Chuck the grumpy old guy


----------



## davidh (Jul 15, 2015)

i  love the "information super highway".  so much to see, so little time. . . . .thanks for sharing


----------



## kvt (Jul 15, 2015)

Have been to King Salmon Ak,  and loved watching bears, and fish.   Best Salmon for me was a 65LB one in my first year there.   My daughter won a tournament with one that weighed about that the last year I was stationed in AK,   It weight about as much as she did, and almost went for a swim in the  Susitna river.   We had a small run on base, and the bears loved it.  you had to watch out,  at times I was not sure which was a bigger threat,  the first time fishers, or the bears.   Both were dangerous.   That just made me want to go back again.


----------



## Tony Wells (Jul 15, 2015)

Good footage. I watch a few webcams, according to season. Here's one site I like:

http://www.africam.com/wildlife/


----------



## Firestopper (Jul 15, 2015)

Really neat to watch, thanks for sharing.


----------



## Muskt (Jul 23, 2015)

Between 6 & 9 bears fishing at 9PM eastern time.
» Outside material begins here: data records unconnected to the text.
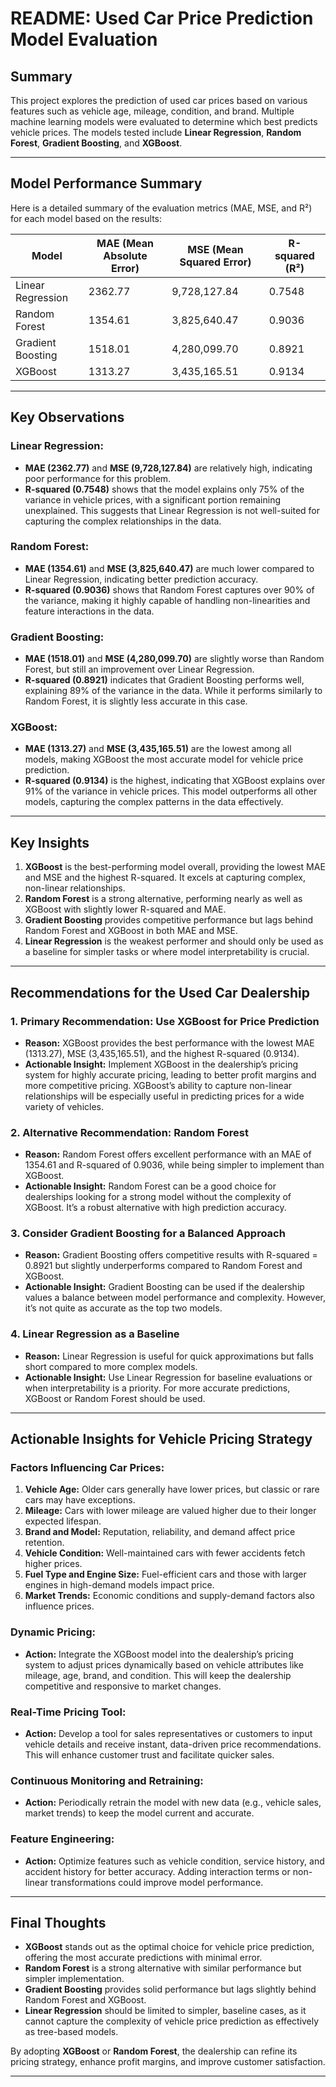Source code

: # README: Used Car Price Prediction Model Evaluation

## Summary

This project explores the prediction of used car prices based on various features such as vehicle age, mileage, condition, and brand. Multiple machine learning models were evaluated to determine which best predicts vehicle prices. The models tested include **Linear Regression**, **Random Forest**, **Gradient Boosting**, and **XGBoost**.

---

## Model Performance Summary

Here is a detailed summary of the evaluation metrics (MAE, MSE, and R²) for each model based on the results:

| Model              | MAE (Mean Absolute Error) | MSE (Mean Squared Error) | R-squared (R²) |
|--------------------|----------------------------|--------------------------|----------------|
| Linear Regression  | 2362.77                    | 9,728,127.84             | 0.7548         |
| Random Forest      | 1354.61                    | 3,825,640.47             | 0.9036         |
| Gradient Boosting  | 1518.01                    | 4,280,099.70             | 0.8921         |
| XGBoost            | 1313.27                    | 3,435,165.51             | 0.9134         |

---

## Key Observations

### Linear Regression:
- **MAE (2362.77)** and **MSE (9,728,127.84)** are relatively high, indicating poor performance for this problem.
- **R-squared (0.7548)** shows that the model explains only 75% of the variance in vehicle prices, with a significant portion remaining unexplained. This suggests that Linear Regression is not well-suited for capturing the complex relationships in the data.

### Random Forest:
- **MAE (1354.61)** and **MSE (3,825,640.47)** are much lower compared to Linear Regression, indicating better prediction accuracy.
- **R-squared (0.9036)** shows that Random Forest captures over 90% of the variance, making it highly capable of handling non-linearities and feature interactions in the data.

### Gradient Boosting:
- **MAE (1518.01)** and **MSE (4,280,099.70)** are slightly worse than Random Forest, but still an improvement over Linear Regression.
- **R-squared (0.8921)** indicates that Gradient Boosting performs well, explaining 89% of the variance in the data. While it performs similarly to Random Forest, it is slightly less accurate in this case.

### XGBoost:
- **MAE (1313.27)** and **MSE (3,435,165.51)** are the lowest among all models, making XGBoost the most accurate model for vehicle price prediction.
- **R-squared (0.9134)** is the highest, indicating that XGBoost explains over 91% of the variance in vehicle prices. This model outperforms all other models, capturing the complex patterns in the data effectively.

---

## Key Insights

1. **XGBoost** is the best-performing model overall, providing the lowest MAE and MSE and the highest R-squared. It excels at capturing complex, non-linear relationships.
2. **Random Forest** is a strong alternative, performing nearly as well as XGBoost with slightly lower R-squared and MAE.
3. **Gradient Boosting** provides competitive performance but lags behind Random Forest and XGBoost in both MAE and MSE.
4. **Linear Regression** is the weakest performer and should only be used as a baseline for simpler tasks or where model interpretability is crucial.

---

## Recommendations for the Used Car Dealership

### 1. **Primary Recommendation: Use XGBoost for Price Prediction**
   - **Reason:** XGBoost provides the best performance with the lowest MAE (1313.27), MSE (3,435,165.51), and the highest R-squared (0.9134).
   - **Actionable Insight:** Implement XGBoost in the dealership’s pricing system for highly accurate pricing, leading to better profit margins and more competitive pricing. XGBoost’s ability to capture non-linear relationships will be especially useful in predicting prices for a wide variety of vehicles.

### 2. **Alternative Recommendation: Random Forest**
   - **Reason:** Random Forest offers excellent performance with an MAE of 1354.61 and R-squared of 0.9036, while being simpler to implement than XGBoost.
   - **Actionable Insight:** Random Forest can be a good choice for dealerships looking for a strong model without the complexity of XGBoost. It’s a robust alternative with high prediction accuracy.

### 3. **Consider Gradient Boosting for a Balanced Approach**
   - **Reason:** Gradient Boosting offers competitive results with R-squared = 0.8921 but slightly underperforms compared to Random Forest and XGBoost.
   - **Actionable Insight:** Gradient Boosting can be used if the dealership values a balance between model performance and complexity. However, it’s not quite as accurate as the top two models.

### 4. **Linear Regression as a Baseline**
   - **Reason:** Linear Regression is useful for quick approximations but falls short compared to more complex models.
   - **Actionable Insight:** Use Linear Regression for baseline evaluations or when interpretability is a priority. For more accurate predictions, XGBoost or Random Forest should be used.

---

## Actionable Insights for Vehicle Pricing Strategy

### Factors Influencing Car Prices:
1. **Vehicle Age:** Older cars generally have lower prices, but classic or rare cars may have exceptions.
2. **Mileage:** Cars with lower mileage are valued higher due to their longer expected lifespan.
3. **Brand and Model:** Reputation, reliability, and demand affect price retention.
4. **Vehicle Condition:** Well-maintained cars with fewer accidents fetch higher prices.
5. **Fuel Type and Engine Size:** Fuel-efficient cars and those with larger engines in high-demand models impact price.
6. **Market Trends:** Economic conditions and supply-demand factors also influence prices.

### Dynamic Pricing:
- **Action:** Integrate the XGBoost model into the dealership’s pricing system to adjust prices dynamically based on vehicle attributes like mileage, age, brand, and condition. This will keep the dealership competitive and responsive to market changes.

### Real-Time Pricing Tool:
- **Action:** Develop a tool for sales representatives or customers to input vehicle details and receive instant, data-driven price recommendations. This will enhance customer trust and facilitate quicker sales.

### Continuous Monitoring and Retraining:
- **Action:** Periodically retrain the model with new data (e.g., vehicle sales, market trends) to keep the model current and accurate.

### Feature Engineering:
- **Action:** Optimize features such as vehicle condition, service history, and accident history for better accuracy. Adding interaction terms or non-linear transformations could improve model performance.

---

## Final Thoughts

- **XGBoost** stands out as the optimal choice for vehicle price prediction, offering the most accurate predictions with minimal error.
- **Random Forest** is a strong alternative with similar performance but simpler implementation.
- **Gradient Boosting** provides solid performance but lags slightly behind Random Forest and XGBoost.
- **Linear Regression** should be limited to simpler, baseline cases, as it cannot capture the complexity of vehicle price prediction as effectively as tree-based models.

By adopting **XGBoost** or **Random Forest**, the dealership can refine its pricing strategy, enhance profit margins, and improve customer satisfaction.

---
http://explore.org/live-cams/player/brown-bear-salmon-cam-brooks-falls


----------



## thomas s (Jul 23, 2015)

Thank you for posting this is great.


----------



## Belliger (Jul 24, 2015)

Thanks for the link, I did not know something like this was available. *bookmarked*


----------



## Tony Wells (Jul 25, 2015)

Caught this footage one morning:


----------



## jpfabricator (Jul 26, 2015)

Tony Wells said:


> Caught this footage one morning:


BWWWWWAAAAAAAAAHHHHHAAAAAAAAAHHHHHAAAAAAA!
Best laugh ive had all week!
Thank you Tony!

Sent from somewhere in East Texas Jake Parker


----------



## 4GSR (Jul 26, 2015)

A nice business friend on mine just came back from his yearly vacation him and his wife go on there in Alaska.  I sent this link to him, he said they were staying right across the street from where the bears were hanging out.  I would think, the state park is what he was talking about.  He said to go see the bears feeding is a big deal there.  You have to buy tickets months in advance and they are expensive!


----------